◆ Action item:
Transcribe all records below exactly, without images.

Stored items
================

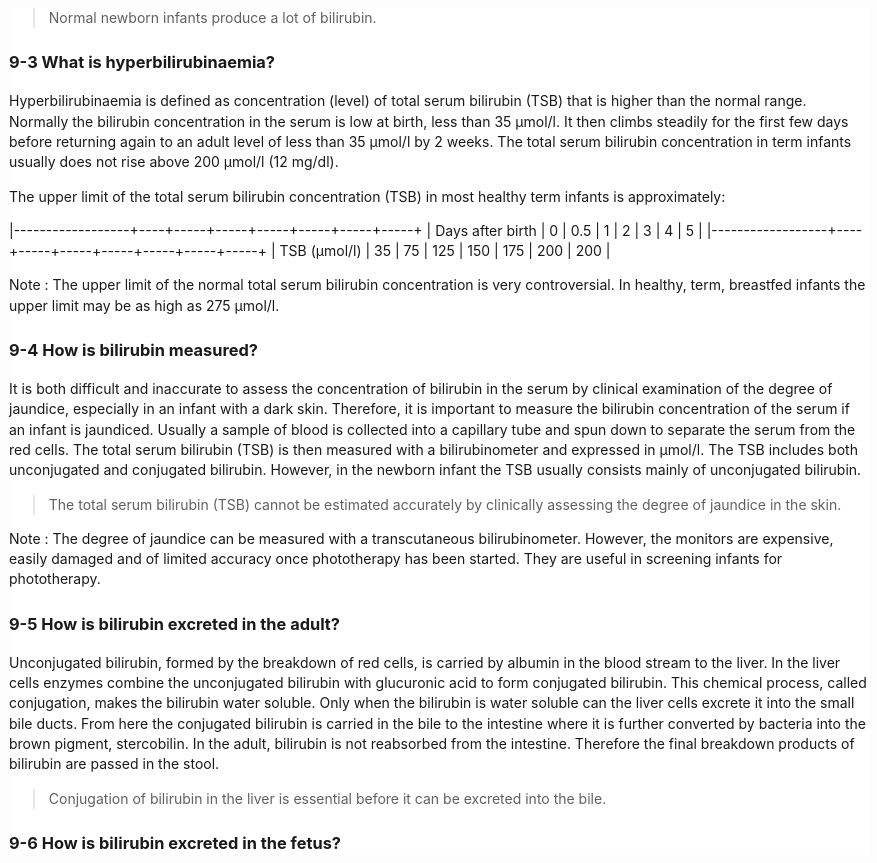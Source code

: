 > Normal newborn infants produce a lot of bilirubin.

### 9-3 What is hyperbilirubinaemia?

Hyperbilirubinaemia is defined as concen­tration (level) of total serum bilirubin (TSB) that is higher than the normal range. Normally the bilirubin concentration in the serum is low at birth, less than 35 µmol/l. It then climbs steadily for the first few days before returning again to an adult level of less than 35&nbsp;µmol/l by 2 weeks. The total serum bilirubin concentration in term infants usually does not rise above 200 µmol/l (12 mg/dl).

The upper limit of the total serum bilirubin concentration (TSB) in most healthy term infants is approximately:

|------------------+----+-----+-----+-----+-----+-----+-----+
| Days after birth | 0  | 0.5 | 1   | 2   | 3   | 4   | 5   |
|------------------+----+-----+-----+-----+-----+-----+-----+
| TSB (µmol/l)     | 35 | 75  | 125 | 150 | 175 | 200 | 200 |

Note
:	The upper limit of the normal total serum bilirubin concentration is very controversial. In healthy, term, breastfed infants the upper limit may be as high as 275 µmol/l.

### 9-4 How is bilirubin measured?

It is both difficult and inaccurate to assess the concentration of bilirubin in the serum by clinical examination of the degree of jaundice, especially in an infant with a dark skin. Therefore, it is important to measure the bilirubin concentration of the serum if an infant is jaundiced. Usually a sample of blood is collected into a capillary tube and spun down to separate the serum from the red cells. The total serum bilirubin (TSB) is then measured with a bilirubinometer and expressed in µmol/l. The TSB includes both unconjugated and conjugated bilirubin. However, in the newborn infant the TSB usually consists mainly of unconjugated bilirubin.

> The total serum bilirubin (TSB) cannot be estimated accurately by clinically assessing the degree of jaundice in the skin.

Note
:	The degree of jaundice can be measured with a transcutaneous bilirubinometer. However, the monitors are expensive, easily damaged and of limited accuracy once phototherapy has been started. They are useful in screening infants for phototherapy.

### 9-5 How is bilirubin excreted in the adult?

Unconjugated bilirubin, formed by the breakdown of red cells, is carried by albumin in the blood stream to the liver. In the liver cells enzymes combine the unconjugated bilirubin with glucuronic acid to form conjugated bilirubin. This chemical process, called conjugation, makes the bilirubin water soluble. Only when the bilirubin is water soluble can the liver cells excrete it into the small bile ducts. From here the conjugated bilirubin is carried in the bile to the intestine where it is further converted by bacteria into the brown pigment, stercobilin. In the adult, bilirubin is not reabsorbed from the intestine. Therefore the final breakdown products of bilirubin are passed in the stool.

> Conjugation of bilirubin in the liver is essential before it can be excreted into the bile.

### 9-6 How is bilirubin excreted in the fetus?

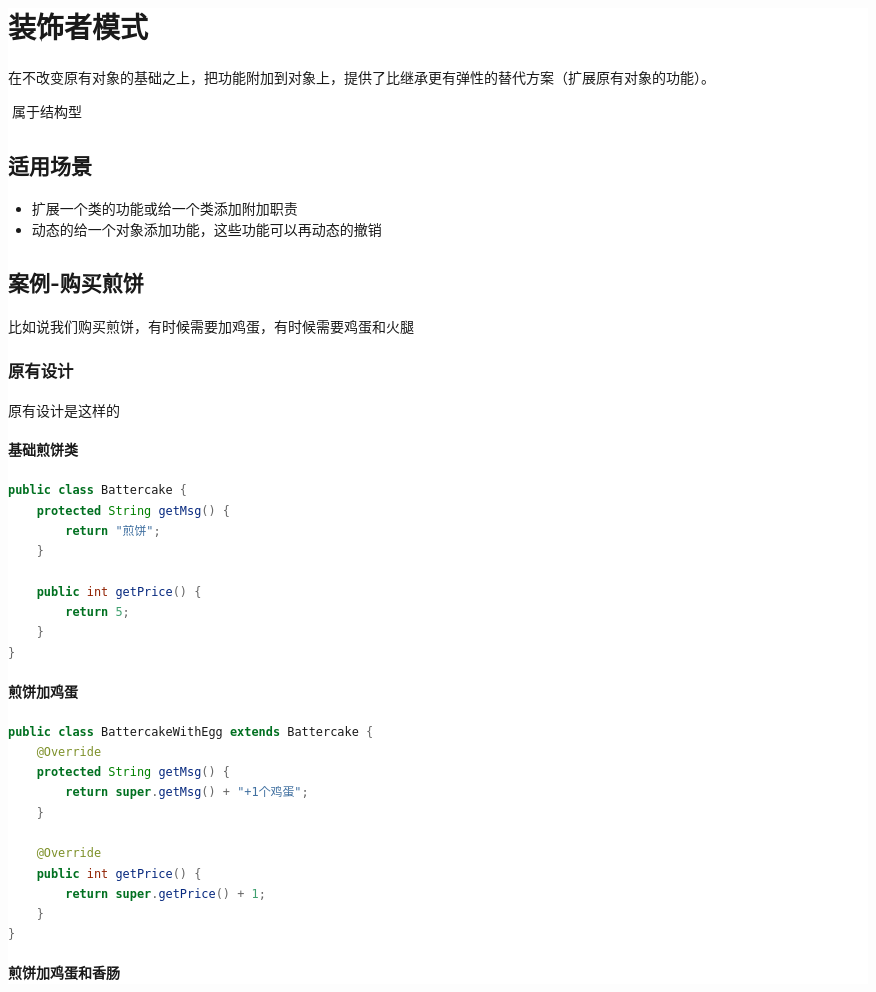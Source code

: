 



# 装饰者模式

​	在不改变原有对象的基础之上，把功能附加到对象上，提供了比继承更有弹性的替代方案（扩展原有对象的功能）。

​	属于结构型

## 适用场景

- 扩展一个类的功能或给一个类添加附加职责
- 动态的给一个对象添加功能，这些功能可以再动态的撤销

## 案例-购买煎饼

比如说我们购买煎饼，有时候需要加鸡蛋，有时候需要鸡蛋和火腿

### 原有设计

原有设计是这样的

#### 基础煎饼类

```java
public class Battercake {
    protected String getMsg() {
        return "煎饼";
    }

    public int getPrice() {
        return 5;
    }
}
```

#### 煎饼加鸡蛋

```java
public class BattercakeWithEgg extends Battercake {
    @Override
    protected String getMsg() {
        return super.getMsg() + "+1个鸡蛋";
    }

    @Override
    public int getPrice() {
        return super.getPrice() + 1;
    }
}
```

#### 煎饼加鸡蛋和香肠
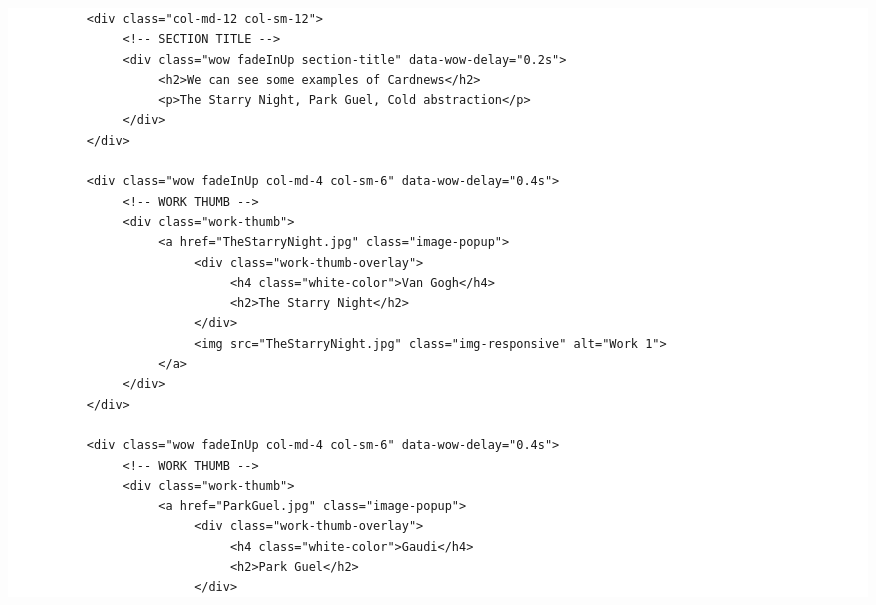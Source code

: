                <div class="col-md-12 col-sm-12">
                    <!-- SECTION TITLE -->
                    <div class="wow fadeInUp section-title" data-wow-delay="0.2s">
                         <h2>We can see some examples of Cardnews</h2>
                         <p>The Starry Night, Park Guel, Cold abstraction</p>
                    </div>
               </div>

               <div class="wow fadeInUp col-md-4 col-sm-6" data-wow-delay="0.4s">
                    <!-- WORK THUMB -->
                    <div class="work-thumb">
                         <a href="TheStarryNight.jpg" class="image-popup">
                              <div class="work-thumb-overlay">
                                   <h4 class="white-color">Van Gogh</h4>
                                   <h2>The Starry Night</h2>
                              </div>
                              <img src="TheStarryNight.jpg" class="img-responsive" alt="Work 1">
                         </a>
                    </div>
               </div>

               <div class="wow fadeInUp col-md-4 col-sm-6" data-wow-delay="0.4s">
                    <!-- WORK THUMB -->
                    <div class="work-thumb">
                         <a href="ParkGuel.jpg" class="image-popup">
                              <div class="work-thumb-overlay">
                                   <h4 class="white-color">Gaudi</h4>
                                   <h2>Park Guel</h2>
                              </div>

================

◆ Worked solution:
Source code

: > Normal newborn infants produce a lot of bilirubin.

### 9-3 What is hyperbilirubinaemia?

Hyperbilirubinaemia is defined as concen­tration (level) of total serum bilirubin (TSB) that is higher than the normal range. Normally the bilirubin concentration in the serum is low at birth, less than 35 µmol/l. It then climbs steadily for the first few days before returning again to an adult level of less than 35&nbsp;µmol/l by 2 weeks. The total serum bilirubin concentration in term infants usually does not rise above 200 µmol/l (12 mg/dl).

The upper limit of the total serum bilirubin concentration (TSB) in most healthy term infants is approximately:

|------------------+----+-----+-----+-----+-----+-----+-----+
| Days after birth | 0  | 0.5 | 1   | 2   | 3   | 4   | 5   |
|------------------+----+-----+-----+-----+-----+-----+-----+
| TSB (µmol/l)     | 35 | 75  | 125 | 150 | 175 | 200 | 200 |

Note
:	The upper limit of the normal total serum bilirubin concentration is very controversial. In healthy, term, breastfed infants the upper limit may be as high as 275 µmol/l.

### 9-4 How is bilirubin measured?

It is both difficult and inaccurate to assess the concentration of bilirubin in the serum by clinical examination of the degree of jaundice, especially in an infant with a dark skin. Therefore, it is important to measure the bilirubin concentration of the serum if an infant is jaundiced. Usually a sample of blood is collected into a capillary tube and spun down to separate the serum from the red cells. The total serum bilirubin (TSB) is then measured with a bilirubinometer and expressed in µmol/l. The TSB includes both unconjugated and conjugated bilirubin. However, in the newborn infant the TSB usually consists mainly of unconjugated bilirubin.

> The total serum bilirubin (TSB) cannot be estimated accurately by clinically assessing the degree of jaundice in the skin.

Note
:	The degree of jaundice can be measured with a transcutaneous bilirubinometer. However, the monitors are expensive, easily damaged and of limited accuracy once phototherapy has been started. They are useful in screening infants for phototherapy.

### 9-5 How is bilirubin excreted in the adult?

Unconjugated bilirubin, formed by the breakdown of red cells, is carried by albumin in the blood stream to the liver. In the liver cells enzymes combine the unconjugated bilirubin with glucuronic acid to form conjugated bilirubin. This chemical process, called conjugation, makes the bilirubin water soluble. Only when the bilirubin is water soluble can the liver cells excrete it into the small bile ducts. From here the conjugated bilirubin is carried in the bile to the intestine where it is further converted by bacteria into the brown pigment, stercobilin. In the adult, bilirubin is not reabsorbed from the intestine. Therefore the final breakdown products of bilirubin are passed in the stool.

> Conjugation of bilirubin in the liver is essential before it can be excreted into the bile.

### 9-6 How is bilirubin excreted in the fetus?

Source code

: 



# 装饰者模式

​	在不改变原有对象的基础之上，把功能附加到对象上，提供了比继承更有弹性的替代方案（扩展原有对象的功能）。

​	属于结构型

## 适用场景

- 扩展一个类的功能或给一个类添加附加职责
- 动态的给一个对象添加功能，这些功能可以再动态的撤销

## 案例-购买煎饼

比如说我们购买煎饼，有时候需要加鸡蛋，有时候需要鸡蛋和火腿

### 原有设计

原有设计是这样的

#### 基础煎饼类

```java
public class Battercake {
    protected String getMsg() {
        return "煎饼";
    }

    public int getPrice() {
        return 5;
    }
}
```

#### 煎饼加鸡蛋

```java
public class BattercakeWithEgg extends Battercake {
    @Override
    protected String getMsg() {
        return super.getMsg() + "+1个鸡蛋";
    }

    @Override
    public int getPrice() {
        return super.getPrice() + 1;
    }
}
```

#### 煎饼加鸡蛋和香肠
Source code

:                <div class="col-md-12 col-sm-12">
                    <!-- SECTION TITLE -->
                    <div class="wow fadeInUp section-title" data-wow-delay="0.2s">
                         <h2>We can see some examples of Cardnews</h2>
                         <p>The Starry Night, Park Guel, Cold abstraction</p>
                    </div>
               </div>

               <div class="wow fadeInUp col-md-4 col-sm-6" data-wow-delay="0.4s">
                    <!-- WORK THUMB -->
                    <div class="work-thumb">
                         <a href="TheStarryNight.jpg" class="image-popup">
                              <div class="work-thumb-overlay">
                                   <h4 class="white-color">Van Gogh</h4>
                                   <h2>The Starry Night</h2>
                              </div>
                              <img src="TheStarryNight.jpg" class="img-responsive" alt="Work 1">
                         </a>
                    </div>
               </div>

               <div class="wow fadeInUp col-md-4 col-sm-6" data-wow-delay="0.4s">
                    <!-- WORK THUMB -->
                    <div class="work-thumb">
                         <a href="ParkGuel.jpg" class="image-popup">
                              <div class="work-thumb-overlay">
                                   <h4 class="white-color">Gaudi</h4>
                                   <h2>Park Guel</h2>
                              </div>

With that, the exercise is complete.